ECO-FRIENDLY DISHWASHERS AND REFRIGERATION
The newest trend in dishwashers is in energy conservation, says Feltmate. New ventless dishwashers reclaim heat from old water and steam and use them to heat the incoming water. This means the hot-water dishwasher can now be connected to cold water because it’s using process energy to heat the incoming liquid.
Since the energy is being reused, the steam and heat don’t have to be exhausted. This represents a huge change from the simple door-type dishwasher that regularly uses two tons of air conditioning and heating for the make-up air it exhausts, Feltmate explains.
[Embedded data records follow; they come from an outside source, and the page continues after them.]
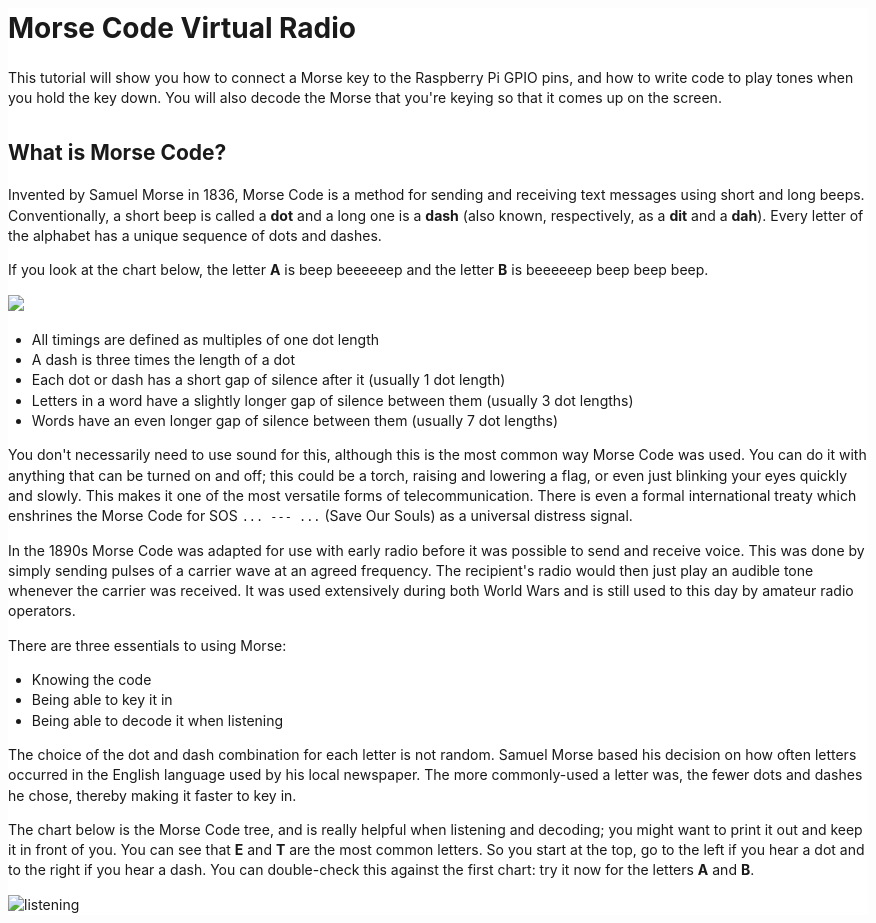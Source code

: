 # Morse Code Virtual Radio

This tutorial will show you how to connect a Morse key to the Raspberry Pi GPIO pins, and how to write code to play tones when you hold the key down. You will also decode the Morse that you're keying so that it comes up on the screen.

## What is Morse Code?

Invented by Samuel Morse in 1836, Morse Code is a method for sending and receiving text messages using short and long beeps. Conventionally, a short beep is called a **dot** and a long one is a **dash** (also known, respectively, as a **dit** and a **dah**). Every letter of the alphabet has a unique sequence of dots and dashes.

If you look at the chart below, the letter **A** is beep beeeeeep and the letter **B** is beeeeeep beep beep beep.

![](images/morse.png)

- All timings are defined as multiples of one dot length
- A dash is three times the length of a dot
- Each dot or dash has a short gap of silence after it (usually 1 dot length)
- Letters in a word have a slightly longer gap of silence between them (usually 3 dot lengths)
- Words have an even longer gap of silence between them (usually 7 dot lengths)

You don't necessarily need to use sound for this, although this is the most common way Morse Code was used. You can do it with anything that can be turned on and off; this could be a torch, raising and lowering a flag, or even just blinking your eyes quickly and slowly. This makes it one of the most versatile forms of telecommunication. There is even a formal international treaty which enshrines the Morse Code for SOS `... --- ...` (Save Our Souls) as a universal distress signal.

In the 1890s Morse Code was adapted for use with early radio before it was possible to send and receive voice. This was done by simply sending pulses of a carrier wave at an agreed frequency. The recipient's radio would then just play an audible tone whenever the carrier was received. It was used extensively during both World Wars and is still used to this day by amateur radio operators.

There are three essentials to using Morse:

- Knowing the code
- Being able to key it in
- Being able to decode it when listening

The choice of the dot and dash combination for each letter is not random. Samuel Morse based his decision on how often letters occurred in the English language used by his local newspaper. The more commonly-used a letter was, the fewer dots and dashes he chose, thereby making it faster to key in.

The chart below is the Morse Code tree, and is really helpful when listening and decoding; you might want to print it out and keep it in front of you. You can see that **E** and **T** are the most common letters. So you start at the top, go to the left if you hear a dot and to the right if you hear a dash. You can double-check this against the first chart: try it now for the letters **A** and **B**.

![listening](images/morse_listening.png)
Without all the steam emissions going into the kitchen, these dishwashers create a more temperate work environment for dishwashers and other kitchen staff.
On the refrigeration front, the R290 refrigerant — which is expected to be mandatory in all new stand-alone refrigeration equipment as of January 2019 — requires approximately 50 per cent less charge than conventional HFC refrigerants and is safe for the environment, says McMullen. This new refrigerant meets the DOE (Department of Energy) new energy guidelines effective April 2017.
It is reported to be up to 15 per cent more efficient than standard HFCs, with zero ozone depletion and less potential for global warming.
Whole-food blending is gaining traction in the foodservice industry with a focus on healthier options such as whole-food juicing — blending without straining — and cold-pressed juicing of fermentation to get a pure juice extract. “For example, blending a whole apple with beets and kale, ensuring all parts of the fruit and vegetable are used, rather than choosing to go with yogurt or more dessert-based drinks,” Moreland explains. A quickly growing trend, customers can pre-order these bottled juices from niche operators such as Toronto’s Greenhouse Juice Co. or have the bottles delivered to their home, says Moreland.
Vitamix is still the market leader in blenders, says Moreland. It is currently being used by major chains such Booster Juice and has also been adopted in all Starbucks stores with a custom-designed model for its blended drinks such as frappuccinos and smoothies. The Multiplex Blend in Cup, distributed by Garland Canada, boasts technology that eliminates waste and cuts down on cleaning, says McMullen, because each drink is pre-measured, blended in the cup and available at a push of a button. The unit then automatically cleans the blend chamber — making it ideal at self-service restaurants, although this technology is also being explored for the casual-dining restaurant segment.